Told you he knew more about electricity. But l'm still taller

Reactions: Funny 3


----------



## kweinert (Dec 17, 2015)

From what I can see mine doesn't have a name plate on it. It is 120v, 3/4 HP, 1700 RPM. I downloaded the manual and looked at the picture of the exploded parts view. It has two screws on the head end that fasten to a bracket that holds it to the headstock.

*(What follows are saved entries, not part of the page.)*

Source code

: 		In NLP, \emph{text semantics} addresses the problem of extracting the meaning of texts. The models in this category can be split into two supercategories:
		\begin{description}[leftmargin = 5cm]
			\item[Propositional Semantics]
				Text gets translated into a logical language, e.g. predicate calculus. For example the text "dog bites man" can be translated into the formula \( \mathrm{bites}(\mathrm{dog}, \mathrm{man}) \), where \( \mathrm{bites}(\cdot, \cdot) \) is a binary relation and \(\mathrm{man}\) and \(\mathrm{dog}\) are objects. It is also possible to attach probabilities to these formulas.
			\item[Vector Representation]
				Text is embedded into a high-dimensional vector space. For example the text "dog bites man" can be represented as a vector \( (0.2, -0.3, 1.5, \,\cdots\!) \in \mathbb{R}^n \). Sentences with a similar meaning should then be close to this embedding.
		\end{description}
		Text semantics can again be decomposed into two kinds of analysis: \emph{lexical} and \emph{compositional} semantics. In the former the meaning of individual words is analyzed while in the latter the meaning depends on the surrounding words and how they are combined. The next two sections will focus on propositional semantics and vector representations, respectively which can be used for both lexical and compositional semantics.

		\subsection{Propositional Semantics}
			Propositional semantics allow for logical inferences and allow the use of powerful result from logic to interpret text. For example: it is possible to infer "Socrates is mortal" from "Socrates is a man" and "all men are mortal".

Is there much difference between 3/4HP and 1HP? I see that most people that make motor changes go to treadmill motors, not sure why.


----------



## woodtickgreg (Dec 17, 2015)

Tread mill motors are usually DC power and can be variably speed controlled. But for the inexperienced it is not an easy swap. It is a great upgrade though as DC motors have long life and high torque.


----------



## David Hill (Jan 1, 2016)

My advice is to just go for a bigger lathe. I started with one exactly like yours to see if I liked turning--without a large investment. Well I did _really _did like it so I quickly exceeded the capacity of that lathe on a regular basis. Think you'll be disappointed spending more $$ to get and retrofit a bigger motor and wiring on a cheaply made frame with a Reeves type drive--believe me I thought about it too and just upgraded.

Reactions: Thank You! 1 | Agree 1


----------